Experimental program
Comparison scheme
Effect test

Embodiment 1

[0040] Example 1 Construction of recombinant phage

[0041] A DNA sequence was synthesized by a commercial company. The DNA sequence has been cloned into the multiple cloning site of the pUC-19 vector. The 5' end of the DNA sequence has a restriction site EcoRI, and the 3' end contains a restriction site HindⅢ. The DNA sequence As shown in SEQ ID NO: 3

[0042] The above DNA sequence was excised from the pUC-19 vector with restriction endonucleases EcoRI and HindIII and inserted between EcoRI and HindIII of the T7 phage multiple cloning site to construct a recombinant phage.

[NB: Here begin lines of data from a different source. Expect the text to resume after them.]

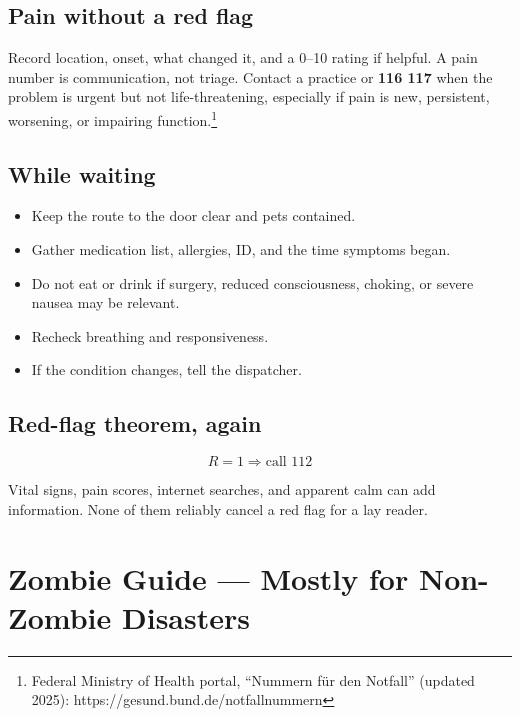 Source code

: \hypertarget{pain-without-a-red-flag}{%
\subsection{Pain without a red flag}\label{pain-without-a-red-flag}}

Record location, onset, what changed it, and a 0--10 rating if helpful.
A pain number is communication, not triage. Contact a practice or
\textbf{116 117} when the problem is urgent but not life-threatening,
especially if pain is new, persistent, worsening, or impairing
function.\footnote{Federal Ministry of Health portal, ``Nummern für den
  Notfall'' (updated 2025): https://gesund.bund.de/notfallnummern}

\hypertarget{while-waiting}{%
\subsection{While waiting}\label{while-waiting}}

\begin{itemize}
\tightlist
\item
  Keep the route to the door clear and pets contained.
\item
  Gather medication list, allergies, ID, and the time symptoms began.
\item
  Do not eat or drink if surgery, reduced consciousness, choking, or
  severe nausea may be relevant.
\item
  Recheck breathing and responsiveness.
\item
  If the condition changes, tell the dispatcher.
\end{itemize}

\hypertarget{red-flag-theorem-again}{%
\subsection{Red-flag theorem, again}\label{red-flag-theorem-again}}

\[R=1 \Rightarrow \text{call 112}\]

Vital signs, pain scores, internet searches, and apparent calm can add
information. None of them reliably cancel a red flag for a lay reader.

\hypertarget{06-zombie-guide}{}
\hypertarget{zombie-guide-mostly-for-non-zombie-disasters}{%
\section{Zombie Guide --- Mostly for Non-Zombie
Disasters}\label{zombie-guide-mostly-for-non-zombie-disasters}}

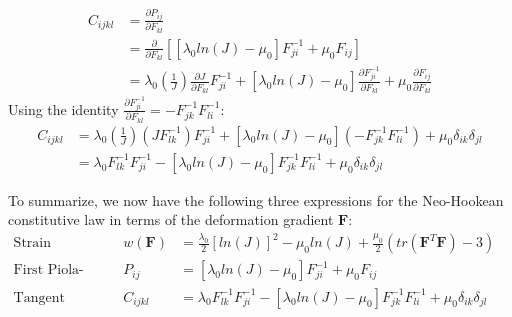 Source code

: \documentclass[]{spie}  %
\begin{document}
\begin{align}
C_{ijkl} 	&= \frac{\partial P_{ij}}{\partial F_{kl}} \\
			&= \frac{\partial}{\partial F_{kl}} \left[\left[\lambda_0 ln(J) - \mu_0 \right]F^{-1}_{ji} + \mu_0 F_{ij}\right] \\
			&= \lambda_0 \left(\frac{1}{J}\right) \frac{\partial J}{\partial F_{kl}} F^{-1}_{ji} + \left[\lambda_0 ln(J) - \mu_0 \right] \frac{\partial F^{-1}_{ji}}{\partial F_{kl}} + \mu_0 \frac{\partial F_{ij}}{\partial F_{kl}}
\end{align}
Using the identity $\frac{\partial F^{-1}_{ji}}{\partial F_{kl}} = -F^{-1}_{jk} F^{-1}_{li}$:
\begin{align}
C_{ijkl}	&= \lambda_0 \left(\frac{1}{J}\right) (J F^{-1}_{lk}) F^{-1}_{ji} + \left[\lambda_0 ln(J) - \mu_0 \right]\left(-F^{-1}_{jk} F^{-1}_{li}\right) + \mu_0 \delta_{ik}\delta_{jl} \\
			&= \lambda_0  F^{-1}_{lk} F^{-1}_{ji} - \left[\lambda_0 ln(J) - \mu_0 \right] F^{-1}_{jk} F^{-1}_{li} + \mu_0 \delta_{ik}\delta_{jl}
\end{align}

To summarize, we now have the following three expressions for the Neo-Hookean constitutive law in terms of the deformation gradient $\bm{F}$:
\begin{align}
\textrm{Strain Energy Density:}			& \ & w(\bm{F}) &= \frac{\lambda_0}{2}[ln(J)]^2 - \mu_0 ln(J) +
															\frac{\mu_0}{2}(tr(\bm{F}^T\bm{F}) - 3) & \\
\textrm{First Piola-Kirchhoff Stress:} 	& \ & P_{ij} 	&= \left[\lambda_0 ln(J) - \mu_0 \right]F^{-1}_{ji} + \mu_0 F_{ij}
															& \\
\textrm{Tangent Moduli:}				& \ & C_{ijkl}	&= \lambda_0  F^{-1}_{lk} F^{-1}_{ji} - \left[\lambda_0 ln(J) -
															\mu_0 \right] F^{-1}_{jk} F^{-1}_{li} + \mu_0 \delta_{ik}\delta_{jl} &
\end{align}
\end{document}
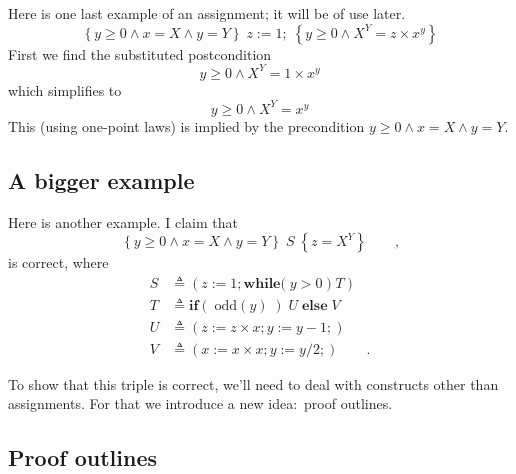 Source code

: \documentclass[11pt]{article}%
\begin{document}
Here is one last example of an assignment; it will be of use later.%
\[
\left\{  y\geq0\wedge x=X\wedge y=Y\right\}  \;z:=1;\;\left\{  y\geq0\wedge
X^{Y}=z\times x^{y}\right\}
\]
First we find the substituted postcondition%
\[
y\geq0\wedge X^{Y}=1\times x^{y}%
\]
which simplifies to
\[
y\geq0\wedge X^{Y}=x^{y}%
\]
This (using one-point laws) is implied by the precondition $y\geq0\wedge
x=X\wedge y=Y$.

\subsection{A bigger example}

Here is another example. I claim that
\begin{equation}
\left\{  y\geq0\wedge x=X\wedge y=Y\right\}  \;S\;\left\{  z=X^{Y}\right\}
\qquad\text{,} \label{a}%
\end{equation}
is correct, where
\begin{align*}
S  &  \triangleq\left(  z:=1;\mathbf{while(}\;y>0\;)\;T\right) \\
T  &  \triangleq\mathbf{if}(\;\mathit{\mathrm{odd}}(y)\;)\;U\;\mathbf{else}%
\;V\\
U  &  \triangleq(z:=z\times x;y:=y-1;)\\
V  &  \triangleq(x:=x\times x;y:=y/2;)\qquad\text{.}%
\end{align*}


To show that this triple is correct, we'll need to deal with constructs other
than assignments. For that we introduce a new idea:\ proof outlines.

\subsection{Proof outlines}%
\end{document}
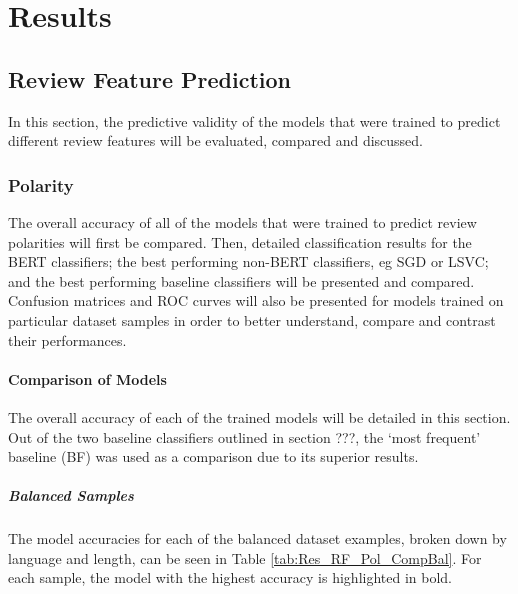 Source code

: \chapter{Results} \label{sec:Res}

\section{Review Feature Prediction} \label{sec:Res_RF}

In this section, the predictive validity of the models that were trained to predict different review features will be evaluated, compared and discussed.

\subsection{Polarity} \label{sec:Res_RF_Pol}

The overall accuracy of all of the models that were trained to predict review polarities will first be compared. Then, detailed classification results for the BERT classifiers; the best performing non-BERT classifiers, eg SGD or LSVC; and the best performing baseline classifiers will be presented and compared. Confusion matrices and ROC curves will also be presented for models trained on particular dataset samples in order to better understand, compare and contrast their performances.

\subsubsection{Comparison of Models}

The overall accuracy of each of the trained models will be detailed in this section. Out of the two baseline classifiers outlined in section ???, the `most frequent' baseline (BF) was used as a comparison due to its superior results.

\paragraph{Balanced Samples}

The model accuracies for each of the balanced dataset examples, broken down by language and length, can be seen in Table \ref{tab:Res_RF_Pol_CompBal}. For each sample, the model with the highest accuracy is highlighted in bold.

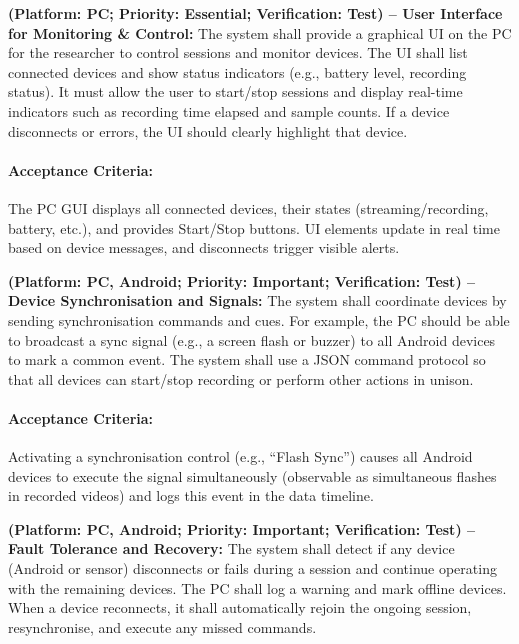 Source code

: \begin{description}[style=unboxed,leftmargin=0cm]
    \item[\textbf{FR6}] \textbf{(Platform: PC; Priority: Essential; Verification: Test) – User Interface for Monitoring \& Control:} The system shall provide a graphical UI on the PC for the researcher to control sessions and monitor devices. The UI shall list connected devices and show status indicators (e.g., battery level, recording status). It must allow the user to start/stop sessions and display real-time indicators such as recording time elapsed and sample counts. If a device disconnects or errors, the UI should clearly highlight that device.

    \paragraph{Acceptance Criteria:} The PC GUI displays all connected devices, their states (streaming/recording, battery, etc.), and provides Start/Stop buttons. UI elements update in real time based on device messages, and disconnects trigger visible alerts.

    \item[\textbf{FR7}] \textbf{(Platform: PC, Android; Priority: Important; Verification: Test) – Device Synchronisation and Signals:} The system shall coordinate devices by sending synchronisation commands and cues. For example, the PC should be able to broadcast a sync signal (e.g., a screen flash or buzzer) to all Android devices to mark a common event. The system shall use a JSON command protocol so that all devices can start/stop recording or perform other actions in unison.

    \paragraph{Acceptance Criteria:} Activating a synchronisation control (e.g., “Flash Sync”) causes all Android devices to execute the signal simultaneously (observable as simultaneous flashes in recorded videos) and logs this event in the data timeline.

    \item[\textbf{FR8}] \textbf{(Platform: PC, Android; Priority: Important; Verification: Test) – Fault Tolerance and Recovery:} The system shall detect if any device (Android or sensor) disconnects or fails during a session and continue operating with the remaining devices. The PC shall log a warning and mark offline devices. When a device reconnects, it shall automatically rejoin the ongoing session, resynchronise, and execute any missed commands.


\end{description}
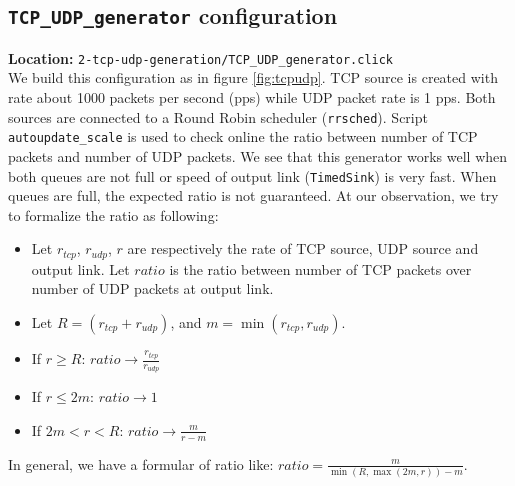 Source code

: \documentclass[a4paper]{article}
\begin{document}
  \subsection{\texttt{TCP\_UDP\_generator} configuration}
  \textbf{Location:} \texttt{2-tcp-udp-generation/TCP\_UDP\_generator.click} \\
  We build this configuration as in figure \ref{fig:tcpudp}. TCP source is created with rate about 1000 packets per second (pps) while UDP packet rate is 1 pps. Both sources are connected to a Round Robin scheduler (\texttt{rrsched}). Script \texttt{autoupdate\_scale} is used to check online the ratio between number of TCP packets and number of UDP packets. We see that this generator works well when both queues are not full or speed of output link (\texttt{TimedSink}) is very fast. When queues are full, the expected ratio is not guaranteed. At our observation, we try to formalize the ratio as following:
  \begin{itemize}
  	\item Let $r_{tcp}$, $r_{udp}$, $r$ are respectively the rate of TCP source, UDP source and output link. Let $ratio$ is the ratio between number of TCP packets over number of UDP packets at output link.
  	\item Let $R = (r_{tcp} + r_{udp})$, and $m = \min(r_{tcp}, r_{udp})$.
  	\item If $r \ge R$: $ratio \to \frac{r_{tcp}}{r_{udp}}$
  	\item If $r \le 2m$: $ratio \to 1$
  	\item If $ 2m < r < R$: $ratio \to \frac{m}{r - m}$
  \end{itemize}
  In general, we have a formular of ratio like: $ratio = \frac{m}{\min(R, \max(2m, r)) - m}$.
\end{document}
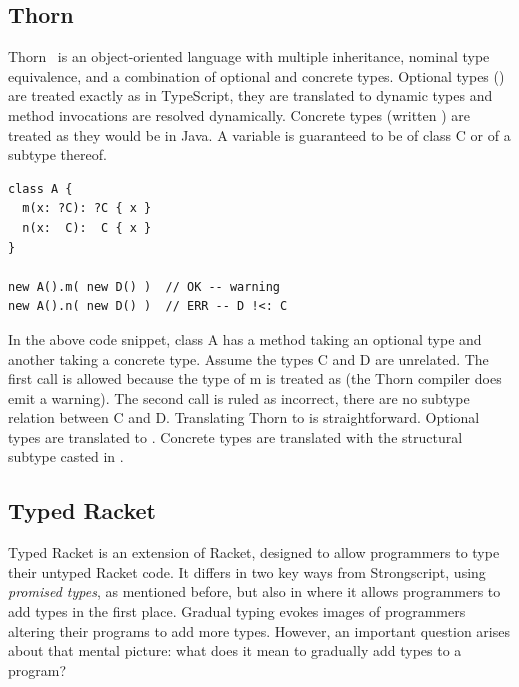 \documentclass[a4paper,USenglish]{tex/lipics-v2016}
\begin{document}
\subsection{Thorn}

Thorn~\cite{oopsla09} is an object-oriented language with multiple
inheritance, nominal type equivalence, and a combination of optional and
concrete types. Optional types () are treated exactly
as in TypeScript, they are translated to dynamic types and method invocations are
resolved dynamically. Concrete types (written ) are treated as they would be in Java. 
A variable  is guaranteed to be of class \code C or of a subtype thereof.

\begin{lstlisting}
class A {
  m(x: ?C): ?C { x }
  n(x:  C):  C { x }
}

new A().m( new D() )  // OK -- warning
new A().n( new D() )  // ERR -- D !<: C
\end{lstlisting}

In the above code snippet, class \code A has a method taking an optional
type and another taking a concrete type. Assume the types \code C and \code D are
unrelated. The first call is allowed because the type of \code m is treated
as \any (the Thorn compiler does emit a warning). The second call is ruled
as incorrect, there are no subtype relation between \code C and \code D.
Translating Thorn to \kafka is straightforward. Optional types are translated
to \any. Concrete types are translated with the structural subtype casted
in \kafka. 


\subsection{Typed Racket}

Typed Racket is an extension of Racket, designed to allow programmers to
type their untyped Racket code. It differs in two key ways from
Strongscript, using \emph{promised types}, as mentioned before, but also in
where it allows programmers to add types in the first place. Gradual typing
evokes images of programmers altering their programs to add more
types. However, an important question arises about that mental picture: what
does it mean to gradually add types to a program?
\end{document}
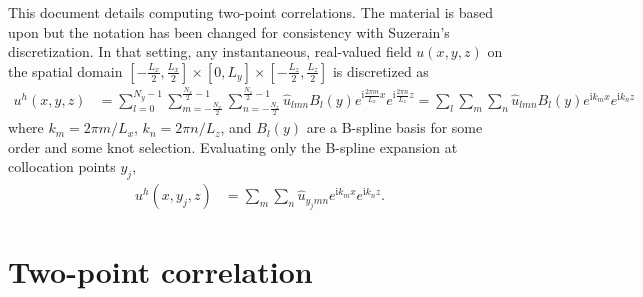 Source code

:\documentclass[letterpaper,11pt,nointlimits,reqno]{amsart}
\newcommand{\ii}{\ensuremath{\mathrm{i}}}
\begin{document}
This document details computing two-point correlations.  The material is based
upon \citet[\textsection{}6.4--5]{Pope2000Turbulent} but the notation has been
changed for consistency with Suzerain's discretization.  In that setting, any
instantaneous, real-valued field $u\!\left(x,y,z\right)$ on the spatial domain
$\left[-\frac{L_x}{2},\frac{L_x}{2}\right] \times{} [0,L_y] \times{}
\left[-\frac{L_z}{2},\frac{L_z}{2}\right]$ is discretized as
\begin{align}
  u^h(x,y,z)
&=
  \sum_{l=0}^{N_y - 1}
  \sum_{m=-\frac{N_x}{2}}^{\frac{N_x}{2}-1}
  \sum_{n=-\frac{N_z}{2}}^{\frac{N_z}{2}-1}
  \hat{u}_{l m n}
  B_l\!\left(y\right)
  e^{\ii\frac{2\pi{}m}{L_x}x}
  e^{\ii\frac{2\pi{}n}{L_z}z}
=
  \sum_{l}\sum_{m}\sum_{n}
  \hat{u}_{l m n}B_l\!\left(y\right)e^{\ii k_m x}e^{\ii k_n z}
\end{align}
where $k_m = 2\pi{}m/L_x$, $k_n = 2\pi{}n/L_z$, and $B_l\!\left(y\right)$ are a
B-spline basis for some order and some knot selection.  Evaluating only the
B-spline expansion at collocation points $y_j$,
\begin{align}
  u^h(x,y_j,z)
  &=
  \sum_{m}\sum_{n}
  \hat{u}_{y_j m n} e^{\ii k_m x}e^{\ii k_n z}.
\end{align}

\section{Two-point correlation
         \citep[\textsection{}6.3]{Pope2000Turbulent}}
\end{document}
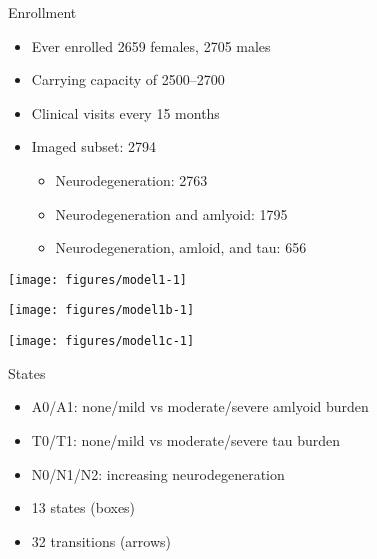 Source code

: \begin{frame}{Enrollment}
  \begin{itemize}
    \item Ever enrolled 2659 females, 
      2705 males
    \item Carrying capacity of 2500--2700
    \item Clinical visits every 15 months
    \item Imaged subset: 2794
      \begin{itemize}
        \item Neurodegeneration: 2763
        \item Neurodegeneration and amlyoid: 1795
        \item Neurodegeneration, amloid, and tau: 656
      \end{itemize}
  \end{itemize}
\end{frame}

\begin{frame}
\begin{knitrout}
\color{fgcolor}
\texttt{[image: figures/model1-1]} 

\end{knitrout}
\end{frame}

\begin{frame}
\begin{knitrout}
\color{fgcolor}
\texttt{[image: figures/model1b-1]} 

\end{knitrout}
\end{frame}

\begin{frame}
\begin{knitrout}
\color{fgcolor}
\texttt{[image: figures/model1c-1]} 

\end{knitrout}
\end{frame}

\begin{frame}{States}
  \begin{itemize}
    \item A0/A1: none/mild vs moderate/severe amlyoid burden
    \item T0/T1: none/mild vs moderate/severe tau burden
    \item N0/N1/N2: increasing neurodegeneration
    \item 13 states (boxes)
    \item 32 transitions (arrows)
  \end{itemize}
\end{frame}

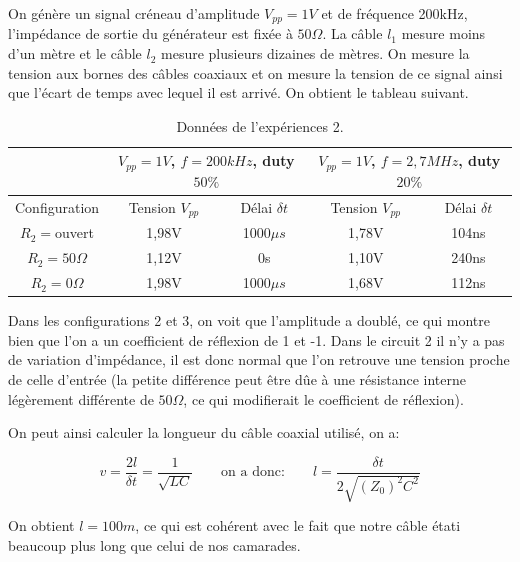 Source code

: \documentclass[12pt,a4paper, french]{article}
\begin{document}
    On génère un signal créneau d’amplitude $V_{pp}=1V$ et de fréquence 200kHz, 
    l’impédance de sortie du générateur est fixée à $50\Omega $. La câble $l_1$ mesure moins d’un 
    mètre et le câble $l_2$ mesure plusieurs dizaines de mètres. On mesure la tension aux 
    bornes des câbles coaxiaux et on mesure la tension de ce signal ainsi que l’écart 
    de temps avec lequel il est arrivé. On obtient le tableau suivant. 
    \begin{center}
        \begin{table}[!h]
        \centering
        \begin{tabular}{|c|c|c|c|c|} \hline
            & \multicolumn{2}{c|}{$V_{pp}=1V$, $f=200kHz$, duty $50\%$} &\multicolumn{2}{c|}{$V_{pp}=1V$, $f=2,7MHz$, duty $20\%$}\\ \hline
             Configuration& Tension $V_{pp}$ & Délai $\delta t$& Tension $V_{pp}$ & Délai $\delta t$ \\ \hline
             $R_2=$ouvert & 1,98V & 1000$\mu s$ & 1,78V & 104ns \\ \hline
            $R_2=50\Omega $ &  1,12V & 0s & 1,10V & 240ns\\ \hline
            $R_2=0\Omega $ & 1,98V & 1000$\mu s$& 1,68V&112ns \\ \hline
         \end{tabular}
         \caption{Données de l'expériences 2.}
        \end{table}
    \end{center}
    \medbreak
    
    Dans les configurations 2 et 3, on voit que l'amplitude a doublé, 
    ce qui montre bien que l'on a un coefficient de réflexion de 1 et -1. Dans le 
    circuit 2 il n'y a pas de variation d'impédance, il est donc normal que l'on 
    retrouve une tension proche de celle d'entrée (la petite différence peut être 
    dûe à une résistance interne légèrement différente de $50\Omega $, ce qui modifierait 
    le coefficient de réflexion).
    
    On peut ainsi calculer la longueur du câble coaxial utilisé, on a: 
    \begin{center}
    \begin{equation*}
    v=\frac{2l}{\delta t}=\frac{1}{\sqrt{LC}}\qquad\text{on a donc:}\qquad l=\frac{\delta t}{2\sqrt{(Z_0)^2C^2}}
    \end{equation*}
    \end{center}
    
    On obtient $l=100m$, ce qui est cohérent avec le fait que notre câble
    étati beaucoup plus long que celui de nos camarades.
    
\end{document}
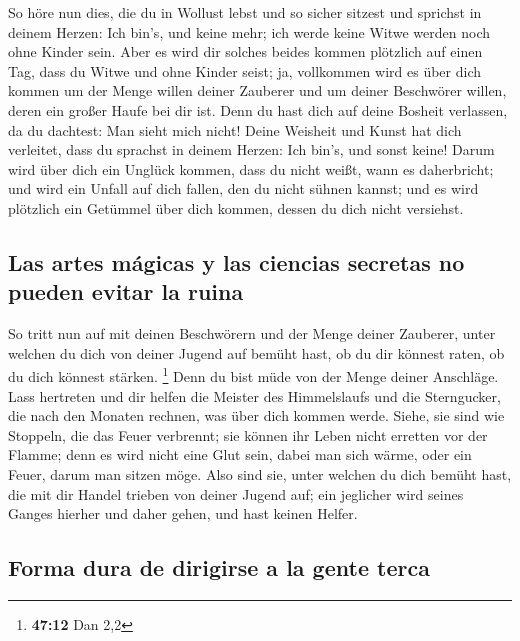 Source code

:  So höre nun dies, die du in Wollust lebst und so sicher
sitzest und sprichst in deinem Herzen: Ich bin's, und keine mehr; ich
werde keine Witwe werden noch ohne Kinder sein.  Aber es
wird dir solches beides kommen plötzlich auf einen Tag, dass du Witwe
und ohne Kinder seist; ja, vollkommen wird es über dich kommen um der
Menge willen deiner Zauberer und um deiner Beschwörer willen, deren ein
großer Haufe bei dir ist.  Denn du hast dich auf deine
Bosheit verlassen, da du dachtest: Man sieht mich nicht! Deine Weisheit
und Kunst hat dich verleitet, dass du sprachst in deinem Herzen: Ich
bin's, und sonst keine!  Darum wird über dich ein Unglück
kommen, dass du nicht weißt, wann es daherbricht; und wird ein Unfall
auf dich fallen, den du nicht sühnen kannst; und es wird plötzlich ein
Getümmel über dich kommen, dessen du dich nicht versiehst.

\hypertarget{las-artes-muxe1gicas-y-las-ciencias-secretas-no-pueden-evitar-la-ruina}{%
\subsection{Las artes mágicas y las ciencias secretas no pueden evitar
la
ruina}\label{las-artes-muxe1gicas-y-las-ciencias-secretas-no-pueden-evitar-la-ruina}}

 So tritt nun auf mit deinen Beschwörern und der Menge
deiner Zauberer, unter welchen du dich von deiner Jugend auf bemüht
hast, ob du dir könnest raten, ob du dich könnest stärken. \footnote{\textbf{47:12}
  Dan 2,2}  Denn du bist müde von der Menge deiner
Anschläge. Lass hertreten und dir helfen die Meister des Himmelslaufs
und die Sterngucker, die nach den Monaten rechnen, was über dich kommen
werde.  Siehe, sie sind wie Stoppeln, die das Feuer
verbrennt; sie können ihr Leben nicht erretten vor der Flamme; denn es
wird nicht eine Glut sein, dabei man sich wärme, oder ein Feuer, darum
man sitzen möge.  Also sind sie, unter welchen du dich
bemüht hast, die mit dir Handel trieben von deiner Jugend auf; ein
jeglicher wird seines Ganges hierher und daher gehen, und hast keinen
Helfer.

\hypertarget{forma-dura-de-dirigirse-a-la-gente-terca}{%
\subsection{Forma dura de dirigirse a la gente
terca}\label{forma-dura-de-dirigirse-a-la-gente-terca}}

[0043] Recombinant pUC-19 vector double enzyme digestion system:

[0044] wxya 2 o 16.0 μL 10×H Buffer 5.0 μL pUC-19 vector 25.0 μL EcoRI 2.0 μL HindⅢ 2.0 μL

[0045] Mix the above reaction system and place it in a 37°C water bath for 4 hours. After the digested product is also identified by 1% agarose gel electrophoresis, the gel recovery kit is used for ...

Embodiment 2

[0057] Example 2 Large scale amplification of recombinant phage

[0058] Glycerol frozen E. coli Strain BL21 was inoculated on the plane of LB medium, cultured overnight at 37 °C; a single colony was picked from the plate, inoculated with 5 mL of LB culture medium, and cultured overnight at 37 °C with shaking at 200 rpm. Take 3mL overnight culture to inoculate 300mL LB culture medium, cultivate to OD 600 =0.8 or so. Pick a single phage plaque on a plate, inoculate it into the cultured BL21 host bacteria, and incubate with shaking at 37°C and 100 rpm for 2-3 hours until the bacterial solution changes from turbid to clear. The phage was recovered by PEG-NaCl precipitation, and the phage titer was determined according to the conventional method. Adjust the recovered phage concentration to 2×10 13 pfu / mL, and add formaldehyde solution at a ratio of 4‰, and inactivate overnight at 37°C and 100 rpm with shaking.

Embodiment 3

[0059] Example 3 Preparation of porcine O-type foot-and-mouth disease recombinant phage oil emulsion vaccine

[0060] The preparation method of porcine O type foot-and-mouth disease recombinant phage oil emulsion vaccine is as follows:

[0061] Preparation of the oil phase of the vaccine: 4mL Siben 80, 2mL Siben 85, 94mL No. 10 mineral oil, 2g aluminum stearate, mix well, and press at 121°C for 20 minutes under high pressure. Preparation of vaccine aqueous phase: 94mL titer is 2×10 13 Pfu / mL of inactivated phage, 4 mL of autoclaved Tween-80, 3000 rpm and stir well. According to the ratio of water phase: oil ratio of 1:3, add 150mL oil phase to the tissue masher, slowly add 50mL water phase while stirring slowly, after mixing well, stir at 10000 rpm / quickly for 2 minutes until a stable The water-in-oil structure is the prepared recombinant phage oil emulsion vaccine, which is stored at 4°C for later use.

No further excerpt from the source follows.